Subject: entities and mixed processing of the guide with SGML/XML tools and sed
To: None <netbsd-docs@NetBSD.org>
From: Klaus Heinz <k.heinz.apr.fuenf@onlinehome.de>
List: netbsd-docs
Date: 04/03/2005 13:28:09
Hi,

I have tracked down a problem with consecutive character entities being
collapsed into only one in the HTML files.

A sequence of

  &someentity;...something in between...&anotherentity;

resulted in &someentity; in the HTML file without "something in between"
or the other entities on that line.

Processing the XML file with such entities through "osx" (in
htdocs/share/mk/doc.docbook.xsl.mk) converted the entities to processing
instructions (PIs) (due to option -xsdata-as-pis)

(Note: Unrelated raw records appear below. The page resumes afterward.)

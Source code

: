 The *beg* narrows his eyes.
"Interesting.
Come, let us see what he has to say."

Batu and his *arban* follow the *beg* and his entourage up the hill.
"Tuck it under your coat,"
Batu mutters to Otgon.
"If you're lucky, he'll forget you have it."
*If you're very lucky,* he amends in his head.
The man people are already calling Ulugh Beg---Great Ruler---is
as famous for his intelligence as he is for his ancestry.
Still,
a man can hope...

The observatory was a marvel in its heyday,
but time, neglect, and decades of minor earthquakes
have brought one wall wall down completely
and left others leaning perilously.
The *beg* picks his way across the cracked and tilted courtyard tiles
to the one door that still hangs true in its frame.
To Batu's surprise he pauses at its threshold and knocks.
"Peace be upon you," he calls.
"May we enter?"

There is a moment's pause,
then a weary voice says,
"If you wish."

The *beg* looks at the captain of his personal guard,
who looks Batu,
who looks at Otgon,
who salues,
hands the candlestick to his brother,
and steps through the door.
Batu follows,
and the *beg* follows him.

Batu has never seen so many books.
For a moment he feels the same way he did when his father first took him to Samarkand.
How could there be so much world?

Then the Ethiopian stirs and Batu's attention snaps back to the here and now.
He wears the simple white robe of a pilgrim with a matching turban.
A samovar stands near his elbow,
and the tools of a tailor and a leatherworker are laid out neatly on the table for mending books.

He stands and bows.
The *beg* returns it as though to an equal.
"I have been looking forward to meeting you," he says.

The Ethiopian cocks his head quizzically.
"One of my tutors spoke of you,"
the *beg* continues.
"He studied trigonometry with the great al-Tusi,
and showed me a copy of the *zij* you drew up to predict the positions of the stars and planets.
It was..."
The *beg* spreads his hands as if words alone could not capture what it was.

  <?sdataEntity someentity [someentity ] ?>

and the sed expression in htdocs/share/mk/doc.docbook.xsl.mk used to
convert those PIs back to the usual character entities was a bit too
greedy (ie, swallowd everything until the last "?>").

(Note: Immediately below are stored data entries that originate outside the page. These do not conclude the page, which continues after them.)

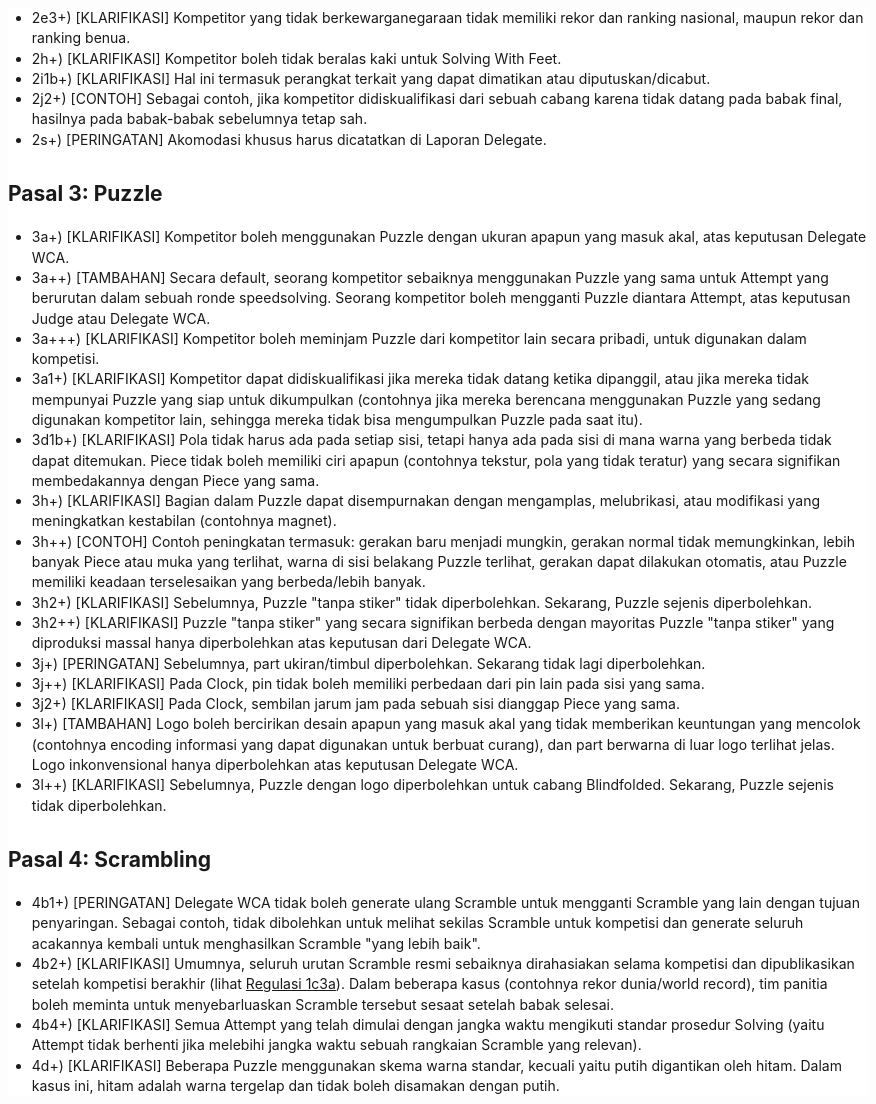 - 2e3+) [KLARIFIKASI] Kompetitor yang tidak berkewarganegaraan tidak memiliki rekor dan ranking nasional, maupun rekor dan ranking benua.
- 2h+) [KLARIFIKASI] Kompetitor boleh tidak beralas kaki untuk Solving With Feet.
- 2i1b+) [KLARIFIKASI] Hal ini termasuk perangkat terkait yang dapat dimatikan atau diputuskan/dicabut.
- 2j2+) [CONTOH] Sebagai contoh, jika kompetitor didiskualifikasi dari sebuah cabang karena tidak datang pada babak final, hasilnya pada babak-babak sebelumnya tetap sah.
- 2s+) [PERINGATAN] Akomodasi khusus harus dicatatkan di Laporan Delegate.


## <article-3><puzzles><puzzles> Pasal 3: Puzzle

- 3a+) [KLARIFIKASI] Kompetitor boleh menggunakan Puzzle dengan ukuran apapun yang masuk akal, atas keputusan Delegate WCA.
- 3a++) [TAMBAHAN] Secara default, seorang kompetitor sebaiknya menggunakan Puzzle yang sama untuk Attempt yang berurutan dalam sebuah ronde speedsolving. Seorang kompetitor boleh mengganti Puzzle diantara Attempt, atas keputusan Judge atau Delegate WCA.
- 3a+++) [KLARIFIKASI] Kompetitor boleh meminjam Puzzle dari kompetitor lain secara pribadi, untuk digunakan dalam kompetisi.
- 3a1+) [KLARIFIKASI] Kompetitor dapat didiskualifikasi jika mereka tidak datang ketika dipanggil, atau jika mereka tidak mempunyai Puzzle yang siap untuk dikumpulkan (contohnya jika mereka berencana menggunakan Puzzle yang sedang digunakan kompetitor lain, sehingga mereka tidak bisa mengumpulkan Puzzle pada saat itu).
- 3d1b+) [KLARIFIKASI] Pola tidak harus ada pada setiap sisi, tetapi hanya ada pada sisi di mana warna yang berbeda tidak dapat ditemukan. Piece tidak boleh memiliki ciri apapun (contohnya tekstur, pola yang tidak teratur) yang secara signifikan membedakannya dengan Piece yang sama.
- 3h+) [KLARIFIKASI] Bagian dalam Puzzle dapat disempurnakan dengan mengamplas, melubrikasi, atau modifikasi yang meningkatkan kestabilan (contohnya magnet).
- 3h++) [CONTOH] Contoh peningkatan termasuk: gerakan baru menjadi mungkin, gerakan normal tidak memungkinkan, lebih banyak Piece atau muka yang terlihat, warna di sisi belakang Puzzle terlihat, gerakan dapat dilakukan otomatis, atau Puzzle memiliki keadaan terselesaikan yang berbeda/lebih banyak.
- 3h2+) [KLARIFIKASI] Sebelumnya, Puzzle "tanpa stiker" tidak diperbolehkan. Sekarang, Puzzle sejenis diperbolehkan.
- 3h2++) [KLARIFIKASI] Puzzle "tanpa stiker" yang secara signifikan berbeda dengan mayoritas Puzzle "tanpa stiker" yang diproduksi massal hanya diperbolehkan atas keputusan dari Delegate WCA.
- 3j+) [PERINGATAN] Sebelumnya, part ukiran/timbul diperbolehkan. Sekarang tidak lagi diperbolehkan.
- 3j++) [KLARIFIKASI] Pada Clock, pin tidak boleh memiliki perbedaan dari pin lain pada sisi yang sama.
- 3j2+) [KLARIFIKASI] Pada Clock, sembilan jarum jam pada sebuah sisi dianggap Piece yang sama.
- 3l+) [TAMBAHAN] Logo boleh bercirikan desain apapun yang masuk akal yang tidak memberikan keuntungan yang mencolok (contohnya encoding informasi yang dapat digunakan untuk berbuat curang), dan part berwarna di luar logo terlihat jelas. Logo inkonvensional hanya diperbolehkan atas keputusan Delegate WCA.
- 3l++) [KLARIFIKASI] Sebelumnya, Puzzle dengan logo diperbolehkan untuk cabang Blindfolded. Sekarang, Puzzle sejenis tidak diperbolehkan.


## <article-4><scrambling><scrambling> Pasal 4: Scrambling

- 4b1+) [PERINGATAN] Delegate WCA tidak boleh generate ulang Scramble untuk mengganti Scramble yang lain dengan tujuan penyaringan. Sebagai contoh, tidak dibolehkan untuk melihat sekilas Scramble untuk kompetisi dan generate seluruh acakannya kembali untuk menghasilkan Scramble "yang lebih baik".
- 4b2+) [KLARIFIKASI] Umumnya, seluruh urutan Scramble resmi sebaiknya dirahasiakan selama kompetisi dan dipublikasikan setelah kompetisi berakhir (lihat [Regulasi 1c3a](regulations:regulation:1c3a)). Dalam beberapa kasus (contohnya rekor dunia/world record), tim panitia boleh meminta untuk menyebarluaskan Scramble tersebut sesaat setelah babak selesai.
- 4b4+) [KLARIFIKASI] Semua Attempt yang telah dimulai dengan jangka waktu mengikuti standar prosedur Solving (yaitu Attempt tidak berhenti jika melebihi jangka waktu sebuah rangkaian Scramble yang relevan).
- 4d+) [KLARIFIKASI] Beberapa Puzzle menggunakan skema warna standar, kecuali yaitu putih digantikan oleh hitam. Dalam kasus ini, hitam adalah warna tergelap dan tidak boleh disamakan dengan putih.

Now i use a more detailed "sed" expression but I wondered whether it
would be possible to avoid "sed" altogether and use the XSLT processor
to convert the PIs to the entities we want.

I was able to select the PIs in my stylesheet, but the XSLT processor
always creates "&amp;someentity;" instead of "&someentity;" in the HTML
file.
Am I trying to do the impossible?

ciao
     Klaus